News.discovery.com, ce jour. Jennifer Viegas. "Some tigers could be wiped out to save others."
News.sciencemag.org, ce jour. Kai Kupferschmidt. "Controversial study claims there are only two types of tiger."
Prenant en compte ces éléments, le "Cats' Group" d'Urs et Christine Breitenmoser va engager une redéfinition du statut taxinomique interne du tigre en vue de son officialisation internationale ultérieure.
Dans la pratique, cela devrait induire progressivement des progrès substantiels dans la politique des zoos et parcs. Par ailleurs, le projet d'établir la région des Ghats occidentaux comme matrice de diffusion vers les pays d'Asie du Sud - Est, évoqué par le ministre de l'écologie indien le 20 janvier dernier, pourrait s'en trouver grandement facilité. Aujourd'hui, le seul pôle fonctionnel de diffusion continentale se trouve dans l'extrême orient russe.
UN "TIGRE" PERSAN
Un "tigre" mâle d'une dizaine d'années a été retrouvé mort dans une zone montagneuse du nord ouest iranien (Tehran Times, il y a cinq jours). Sa mort pourrait résulter d'un conflit territorial (avec un autre mâle?). Le tigre persan est officiellement disparu depuis la deuxième moitié du siècle dernier. Pourtant, en août 2013, le cadavre d'un animal présenté comme un tigre tigre avait été découvert dans l'extrême nord de l'Irak (zone frontalière à la fois de l'Iran et de la Turquie). La cause de la mort n'avait pas pu être établi.

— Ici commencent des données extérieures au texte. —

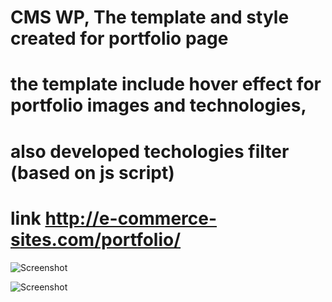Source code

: # CMS WP, The template and style created for portfolio page
# the template include hover effect for portfolio images and technologies, 
# also developed techologies filter (based on js script)
# link http://e-commerce-sites.com/portfolio/

![Screenshot](http://leka-web.site/dev/screenshots/ecom_1.jpg)

![Screenshot](http://leka-web.site/dev/screenshots/ecom_2.jpg)

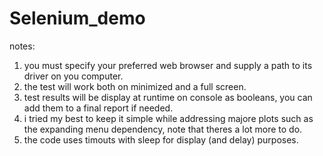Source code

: # Selenium_demo

notes:
1. you must specify your preferred web browser and supply a path to its driver on you computer.
2. the test will work both on minimized and a full screen.
3. test results will be display at runtime on console as booleans, you can add them to a final report if needed.
4. i tried my best to keep it simple while addressing majore plots such as the expanding menu dependency, note that theres a lot more to do.
5. the code uses timouts with sleep for display (and delay) purposes.
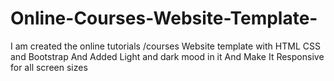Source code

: # Online-Courses-Website-Template-
I am created the online tutorials /courses Website template with HTML CSS and Bootstrap And Added Light and dark mood in it And Make It Responsive for all screen sizes
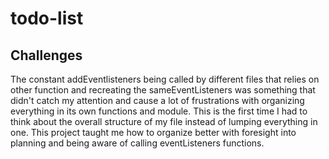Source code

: # todo-list



## Challenges
The constant addEventlisteners being called by different files that relies on other function and recreating the sameEventListeners was something that didn't catch my attention and cause a lot of frustrations with organizing everything in its own functions and module. This is the first time I had to think about the overall structure of my file instead of lumping everything in one. This project taught me how to organize better with foresight into planning and being aware of calling eventListeners functions.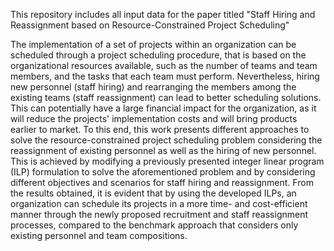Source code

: This repository includes all input data for the paper titled "Staff Hiring and Reassignment based on Resource-Constrained Project Scheduling"

The implementation of a set of projects within an organization can be scheduled through a project scheduling procedure, that is based on the organizational resources available, such as the number of teams and team members, and the tasks that each team must perform. Nevertheless, hiring new personnel (staff hiring) and rearranging the members among the existing teams (staff reassignment) can lead to better scheduling solutions. This can potentially have a large financial impact for the organization, as it will reduce the projects' implementation costs and will bring products earlier to market. To this end, this work presents different approaches to solve the resource-constrained project scheduling problem considering the reassignment of existing personnel as well as the hiring of new personnel. This is achieved by modifying a previously presented integer linear program (ILP) formulation to solve the aforementioned problem and by considering different objectives and scenarios for staff hiring and reassignment. From the results obtained, it is evident that by using the developed ILPs, an organization can schedule its projects in a more time- and cost-efficient manner through the newly proposed recruitment and staff reassignment processes, compared to the benchmark approach that considers only existing personnel and team compositions.
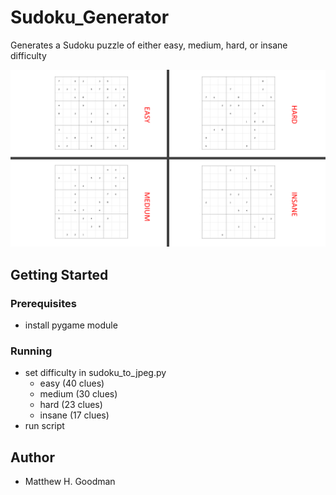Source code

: # Sudoku_Generator
Generates a Sudoku puzzle of either easy, medium, hard, or insane difficulty

![example outputs](/readme_image.png)

## Getting Started 
### Prerequisites
  - install pygame module
  
### Running
  - set difficulty in sudoku_to_jpeg.py
    - easy (40 clues)
    - medium (30 clues)
    - hard (23 clues)
    - insane (17 clues)    
  - run script
    
## Author
  - Matthew H. Goodman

http://www.yourmiddleeast.com/travel/kurdish-park-battles-violent-legacy-while-protecting-the-environment_17901
En tout état de cause, voici l'article du Tehran Times du 20 juin :
Tiger found dead in protected area of Zanjan
Tehran Times Social Desk
http://www.tehrantimes.com/index_View.asp?code=247518
TEHRAN- The body of a male tiger was found dead in the protected area of Sorkhabad in Zanjan Province, the head of the local Department of Environment confirmed on Thursday.Ghorbanali Mohammadpour told ISNA that though most of the body had decomposed, preliminary studies indicated that the tiger was about 10-years-old.
Mohammadpour added that the cause of death has not been decided yet but no gunshots were found in the body.
"It is possible that the tiger was killed in a territorial fight,” he concluded.
Shorkhabad, which became a protected area in 1996, is about 122,618 hectares and is located between the northern and southern mountains of Zanjan province.
S'agit -il vraiment d'un tigre? Le Dr Ozgun Emre Can m'indique qu'après enquête, il s'agit plutôt d'un léopard... Vérification recoupée par le Dr Arash Goddhousi.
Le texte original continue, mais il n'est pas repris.